For Law, it was logical to graduate at 17

Kaylee May Law, 17, is ready for graduate school after Friday's GCU Commencement.

Photos by Ralph Freso / Slideshow

Kaylee May Law had just put on her cap and gown. She took a photo for her dad and sent it to him back in California. Her mom was at her side in front of Grand Canyon University Arena.

“She was always very serious as a child,” said Janel Law of her daughter, who was graduating Friday at age 17 with a Bachelor of Arts in Government with an Emphasis in Legal Studies from GCU.

“She didn’t even want to watch 'Sesame Street.' She said, ‘They just mess around.’”

Law was determined to not mess around with colorful frogs and birds. She homeschooled in Walnut, California, until sixth grade before suffering academic “boredom,” attending junior high for a couple years. So Janel Law suggested she begin taking community college courses.

“I thought she would pick something fun. She picked intro to logic.”

“That seemed fun to me,” Kaylee said.

She is the second 17-year-old to earn an undergraduate degree featured by GCU News in the past 18 months; Shannon Kerr got an undergraduate degree in November of 2021. Both studied online, and the pair connected on a phone call earlier this year.

Law said she started earning community college credits at age 13, earned three associates degrees from Mt. San Antonio College, and started by age 16 at GCU with just three semesters and 11 courses left to earn a bachelor’s degree. She doesn’t consider herself a whiz kid, just a first-generation college graduate who put in the work.

“I know I’m not the smartest, but I know I will put in the most effort, and I think that is a big deal with graduating early or with anything,” Law said. “I don’t recommend it for everybody, but there are definitely a lot of people who are capable of it.

“Definitely there were hard times and struggles. I struggled with no friends in classes during COVID or meeting people who are compatible.”

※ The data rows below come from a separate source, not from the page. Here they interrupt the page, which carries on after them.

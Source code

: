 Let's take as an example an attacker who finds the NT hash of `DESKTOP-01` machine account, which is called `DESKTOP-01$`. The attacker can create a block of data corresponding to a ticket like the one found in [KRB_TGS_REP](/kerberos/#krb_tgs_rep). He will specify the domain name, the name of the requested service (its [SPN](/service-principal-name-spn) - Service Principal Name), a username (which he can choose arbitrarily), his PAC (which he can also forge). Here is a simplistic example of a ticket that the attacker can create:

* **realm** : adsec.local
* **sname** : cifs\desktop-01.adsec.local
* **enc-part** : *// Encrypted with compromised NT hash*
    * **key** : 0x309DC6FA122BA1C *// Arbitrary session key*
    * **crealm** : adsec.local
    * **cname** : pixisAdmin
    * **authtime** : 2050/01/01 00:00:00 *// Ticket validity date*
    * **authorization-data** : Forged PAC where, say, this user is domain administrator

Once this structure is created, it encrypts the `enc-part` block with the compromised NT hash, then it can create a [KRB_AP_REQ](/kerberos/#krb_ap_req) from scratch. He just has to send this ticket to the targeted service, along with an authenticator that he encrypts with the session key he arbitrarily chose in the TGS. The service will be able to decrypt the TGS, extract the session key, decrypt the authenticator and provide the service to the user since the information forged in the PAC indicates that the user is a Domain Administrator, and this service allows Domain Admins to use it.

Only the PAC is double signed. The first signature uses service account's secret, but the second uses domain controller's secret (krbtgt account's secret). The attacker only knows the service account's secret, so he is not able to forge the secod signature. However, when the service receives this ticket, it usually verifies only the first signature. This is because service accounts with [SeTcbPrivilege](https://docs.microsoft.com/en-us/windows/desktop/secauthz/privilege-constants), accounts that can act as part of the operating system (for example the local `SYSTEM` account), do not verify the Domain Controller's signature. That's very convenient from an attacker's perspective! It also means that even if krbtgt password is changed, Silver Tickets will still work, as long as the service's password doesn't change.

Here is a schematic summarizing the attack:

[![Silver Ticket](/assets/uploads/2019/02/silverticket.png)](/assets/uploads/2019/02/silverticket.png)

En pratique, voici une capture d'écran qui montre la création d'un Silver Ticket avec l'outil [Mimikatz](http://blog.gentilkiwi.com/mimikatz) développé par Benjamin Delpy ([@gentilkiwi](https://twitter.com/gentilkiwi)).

Kaylee Law was a serious student and worked hard to earn her undergraduate degree by age 17.

Law said she was able to make a friend once her online classes began at GCU, where she found the professors adept at online education.

“I’m pretty quiet. I’m pretty reserved for the most part. I suppose I’m rather ambitious,” she said. “I really like critical thinking and logic, but I’m not keen on public speaking.”

The former competitive swimmer had to dig deeper to concentrate on her studies when doctors discovered that her father, William, had a tumor on his spine and needed surgery.

“It went well. He was able to walk. Then there was a blood clot a few weeks after the surgery, and he had to be rushed to the hospital by an ambulance,” she said. “That was a pretty traumatic experience and left him unable to walk and on permanent disability. He is paralyzed from the waist down.”

She began learning from him.

“He’s been a big role model. He’s really strong mentally,” she said. “I’m really happy that he is able to move on and not take it too hard.”

Her father, who had to miss Commencement to stay home with Kaylee’s younger brother, helped her cement her career path.

“It makes you want to help others in situations like that. I’m not saying there was medical malpractice in my dad’s case – the doctors were wonderful – but I do think if I did something with medical injuries or malpractice I would be able to help injured people.”

Be yourself and keep going on your path, even though that might not be the same as everyone else's.

Kaylee Law

That process will begin soon. She is entering the graduate program in political science at the United Nations and Global Policy Studies at Rutgers University because if she entered law school now, she would graduate before she could even take a bar exam at age 21, she said.

“Today is bittersweet,” said Janel Law. “She’s going to be so far away.”

After being recognized for achievements Thursday at the Arizona legislature and before walking into the Arena on Friday alone, Kaylee Law said she had only one regret – not living in the residence halls and having the college on-campus experience.

“There is no looking back. I am on board. I’m hoping to make up for it at Rutgers,” she said.

She had this advice for others attempting to finish college early:

“Be yourself and keep going on your path, even though that might not be the same as everyone else’s.”

After all, some people like logic more than Big Bird.